Re: [cedet-semantic] using semantic/wisent as a parser

SourceForge Headquarters 225 Broadway Suite 1600 San Diego, CA 92101 +1 (858) 454-5900

   In fact, you're missing a lexer definition, based on lexical rule
   analyzers auto-generated from the %type statements in your grammar.

For some reason I thought it would be totally auto-generated - as
in, no need to write anything extra. Oops!

   Also there is no need to override `semantic-parse-region' in
   simple-mode, because you use the default!

   I hacked a little bit you grammar & simple-mode support code, and
   the parser works well now with this example.simple file:

Thanks a bunch - is indeed working just fine for me now.

If it seems to you (as it does to me) that these files might help
other people who want to see a bare-bones set up, you might then
include them in the semantic distribution.

I have a few questions at this point.  The wisent-calc.wy doesn't
produce the same kind of tags as you suggested here:

   ;; For use with Semantic, must return valid semantic tags!
   expr
     : ;; empty
     | symbol
       (TAG "expr" 'expr :value $1)
     | symbol PLUS symbol
       (TAG "expr" 'expr :value (concat $1 $2 $3))
     ;

Rather, like Many of the examples in the documentation for wisent
produce things like `(cons $1 $2)' or `(+ $1 $3)'.

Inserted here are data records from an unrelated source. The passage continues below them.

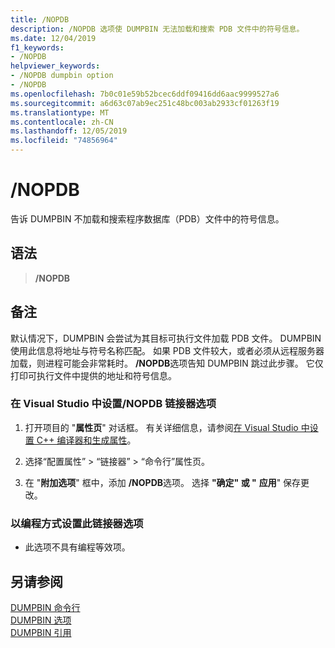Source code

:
 ```yaml
---
title: /NOPDB
description: /NOPDB 选项使 DUMPBIN 无法加载和搜索 PDB 文件中的符号信息。
ms.date: 12/04/2019
f1_keywords:
- /NOPDB
helpviewer_keywords:
- /NOPDB dumpbin option
- /NOPDB
ms.openlocfilehash: 7b0c01e59b52bcec6ddf09416dd6aac9999527a6
ms.sourcegitcommit: a6d63c07ab9ec251c48bc003ab2933cf01263f19
ms.translationtype: MT
ms.contentlocale: zh-CN
ms.lasthandoff: 12/05/2019
ms.locfileid: "74856964"
---
```

# <a name="nopdb"></a>/NOPDB

告诉 DUMPBIN 不加载和搜索程序数据库（PDB）文件中的符号信息。

## <a name="syntax"></a>语法

> **/NOPDB**

## <a name="remarks"></a>备注

默认情况下，DUMPBIN 会尝试为其目标可执行文件加载 PDB 文件。 DUMPBIN 使用此信息将地址与符号名称匹配。 如果 PDB 文件较大，或者必须从远程服务器加载，则进程可能会非常耗时。 **/NOPDB**选项告知 DUMPBIN 跳过此步骤。 它仅打印可执行文件中提供的地址和符号信息。

### <a name="to-set-the-nopdb-linker-option-in-visual-studio"></a>在 Visual Studio 中设置/NOPDB 链接器选项

1. 打开项目的 "**属性页**" 对话框。 有关详细信息，请参阅[在 Visual Studio 中设置 C++ 编译器和生成属性](../working-with-project-properties.md)。

1. 选择“配置属性” > “链接器” > “命令行”属性页。

1. 在 "**附加选项**" 框中，添加 **/NOPDB**选项。 选择 **"确定" 或 "** **应用**" 保存更改。

### <a name="to-set-this-linker-option-programmatically"></a>以编程方式设置此链接器选项

- 此选项不具有编程等效项。

## <a name="see-also"></a>另请参阅

[DUMPBIN 命令行](dumpbin-command-line.md)\
[DUMPBIN 选项](dumpbin-options.md)\
[DUMPBIN 引用](dumpbin-reference.md)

Since I want to "grow" this parser into an interpreter for a simple
programming language (Tiger), it seems like it would be nice to get
some usable LISP code generated at this phase.  What do you suggest
for this?  

Suppose that, following the pattern established in wisent-calc.wy, I
define

   expr
     : ;; empty
     | symbol
       (string-to-number $1)
     | symbol PLUS symbol
       (+ $1 $3)
     ;

Then I feed in the example input

   10 + 11

with bovinate and get `nil'.  (I naively might expect to get
something like `21' or `(+ 10 11)' instead.)

Even the kluge

   expr
     : ;; empty
     | symbol
       (concat $1)
     | symbol PLUS symbol
       (concat "(+ " $1 " " $3 " )")
     ;

doesn't work, though this seems to be very much like the code that
appears in wisent-java.wy.

Of course, I can write

   expr
     : ;; empty
     | symbol
       (TAG "expr" 'expr :value $1)
     | symbol PLUS symbol
       (TAG "expr" 'expr :value (concat "(+ " $1 " " $3 ")"))
     ;

and *this* will work with bovinate, but then I'd be curious to know
what the prefered method for doing operations on the output of
bovinate is.

My next question is this - even with the document-comment-start and
document-comment-end as set up here --

(defun semantic-default-simple-setup ()
  "Set up a buffer for semantic parsing of a SIMPLE language."
  ;; Install the parser
  (simple-wy--install-parser)
  ;; Setup the lexer
  (setq semantic-lex-analyzer 'simple-lexer
        ;; Do a full depth lexical analysis.
        semantic-lex-depth nil)
  ;; Other useful things.
  (setq document-comment-start "/*"
        document-comment-end   " */"))

and the apparent instruction to ignore comments as given here

(define-lex simple-lexer
  "Simple lexical analyzer."
  semantic-lex-ignore-whitespace
  semantic-lex-ignore-newline
  semantic-lex-ignore-comments
  ;;;; Auto-generated analyzers.
  simple-wy--<symbol>-regexp-analyzer
  simple-wy--<punctuation>-string-analyzer
  ;;;;
  semantic-lex-default-action)

Parsing the following input 

  /* this is a comment */

  10 + 11

  1000 + 1

produces this as output:

(("expr" expr
  (:value "this")
  nil #<overlay from 4 to 8 in example.simple>)
 ("expr" expr
  (:value "is")
  nil #<overlay from 9 to 11 in example.simple>)
 ("expr" expr
  (:value "a")
  nil #<overlay from 12 to 13 in example.simple>)
 ("expr" expr
  (:value "comment")
  nil #<overlay from 14 to 21 in example.simple>)
 ("expr" expr
  (:value "(+ 10 11)")
  nil #<overlay from 26 to 33 in example.simple>)
 ("expr" expr
  (:value "(+ 1000 1)")
  nil #<overlay from 35 to 43 in example.simple>))

How to ensure that things between /* and */ are ignored?  (Is that
space character in the definition of document-comment-end relevant?)